Backstage At The Juno Awards

Sunday night’s broadcast of the 2013 Juno Awards in Regina wasn't just light on awards — it was light on surprises.

As predicted, Carly Rae Jepsen was queen of the night. She won single of the year for “Call Me Maybe” which actually WAS the undisputed single of the year. That never happens!

“I feel so blessed. It’s crazy to think how one song can change your life,” she said onstage. “Kiss,” the career-making record that has plenty more songs on par with “Call Me Maybe,” by the way, also snagged Album of the Year. (Carly Rae also won a Juno on Saturday for Pop Album of the Year, beating out Justin Bieber, who made her career with a few tweets and an adorable viral lip-dub video.)

Backstage, Jepsen was still awestruck. “I’m moved beyond words,” she said. She’s also feeling the weight of the “Call Me Maybe” phenomenon. “It’s going to be a challenge [to top it],” she said. “It’s a gift to have a song like that — but you have to prove you have more than one song in you. And I think I can.”

Serena Ryder, who was up against Jepsen in the Single of the Year category, won what we like to call the confuser category, Adult Alternative Album of the Year, edging out Bahamas, Kathleen Edwards, Royal Wood and The Barr Brothers. She was also up for Single of the Year. “I knew there was no fucking way I’d win single of the year,” she joked backstage. “Seriously, if the biggest single on the planet didn’t win, there’s something wrong with the world.” (Serena and Carly had a cute love-in backstage.)

Everyone was talking about the biggest single on the planet — including Marianas Trench, who probably provided the biggest shocker of the night when they beat out recent this year's Rock ’n’ Roll Hall of Fame inductees Rush for Group of the Year. Frontman Josh Ramsay produced and co-wrote the superhit.

“The first time I heard it it sounded a lot different than what you heard,” he recalled. “I said to her, ‘Dude, this is an anthem.’ We just have to get it right.”

Canada’s songwriting bard Leonard Cohen rightfully won the Juno for Songwriter of the Year. His son, Adam Cohen, accepted the award on behalf of his legendary father. “My dad said I’d get one of these — I didn’t know he meant for him,” he quipped backstage.

Hamilton rock act Monster Truck snagged the Juno for Breakthrough Group of the Year, beating out The Pack A.D., Hey Ocean!, Yukon Blonde and widely predicted winners Walk Off The Earth — aka the band behind that five people, one guitar cover of Gotye’s “Somebody That I Used to Know.”

Responding backstage to a remark the band made onstage about getting the breakthrough distinction at the positively ancient age of 30, guitarist Jeremy Wilderman said, “I don’t want to think about, ‘I wish this happened when I was 24.’ It is weird to win breakthrough group in your 30s. We’re probably more responsible with this kind of success than we were at 24.”

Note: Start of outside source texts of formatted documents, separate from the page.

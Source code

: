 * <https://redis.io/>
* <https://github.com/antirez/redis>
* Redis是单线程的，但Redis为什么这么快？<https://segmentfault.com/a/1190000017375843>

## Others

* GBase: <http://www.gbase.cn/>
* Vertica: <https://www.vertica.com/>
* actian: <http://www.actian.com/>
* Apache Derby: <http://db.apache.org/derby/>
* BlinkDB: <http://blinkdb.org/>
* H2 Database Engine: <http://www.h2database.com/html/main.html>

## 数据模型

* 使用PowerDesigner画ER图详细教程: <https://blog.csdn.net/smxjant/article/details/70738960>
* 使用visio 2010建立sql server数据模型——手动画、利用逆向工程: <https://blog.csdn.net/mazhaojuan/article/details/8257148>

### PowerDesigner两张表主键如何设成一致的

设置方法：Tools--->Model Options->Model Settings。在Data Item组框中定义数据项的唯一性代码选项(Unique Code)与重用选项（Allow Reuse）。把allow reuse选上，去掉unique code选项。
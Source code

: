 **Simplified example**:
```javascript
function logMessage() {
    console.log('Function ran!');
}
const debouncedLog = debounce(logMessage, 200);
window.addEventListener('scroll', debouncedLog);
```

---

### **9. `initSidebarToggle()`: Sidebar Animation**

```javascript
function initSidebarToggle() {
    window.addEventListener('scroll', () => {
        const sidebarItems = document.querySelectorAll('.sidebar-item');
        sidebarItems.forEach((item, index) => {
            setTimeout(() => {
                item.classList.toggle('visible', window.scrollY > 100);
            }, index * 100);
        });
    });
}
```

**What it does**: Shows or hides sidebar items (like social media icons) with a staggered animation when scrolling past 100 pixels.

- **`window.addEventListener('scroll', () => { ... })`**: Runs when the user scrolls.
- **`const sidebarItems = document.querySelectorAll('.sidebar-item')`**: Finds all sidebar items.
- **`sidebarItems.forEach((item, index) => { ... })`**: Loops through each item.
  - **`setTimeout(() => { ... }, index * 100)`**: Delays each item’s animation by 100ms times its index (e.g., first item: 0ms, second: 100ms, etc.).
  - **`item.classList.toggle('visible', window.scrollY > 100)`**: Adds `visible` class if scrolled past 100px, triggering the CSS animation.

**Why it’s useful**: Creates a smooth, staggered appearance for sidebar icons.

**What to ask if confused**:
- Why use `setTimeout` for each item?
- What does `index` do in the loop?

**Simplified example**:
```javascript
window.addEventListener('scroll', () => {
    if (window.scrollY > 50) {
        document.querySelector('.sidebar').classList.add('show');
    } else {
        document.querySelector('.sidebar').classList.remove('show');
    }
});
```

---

Performers Metric popped backstage to chat about their three untelevised awards — Alternative Album of the Year, Producer of the Year and Record Packaging of the year — and the weirdness of awards in general. “Music is a strange thing — there shouldn’t be winners. It’s not sport. But you take accolades where you can get them.”

k.d. lang was as down-to-earth backstage as she was onstage about her Canadian Music Hall of Fame distinction. “I spent a lot of time pondering it and meditating on what it meant and I realized I didn’t want to personalize it,” she said backstage. “It’s not about me — it’s about the people who put me here.” Class act, that one.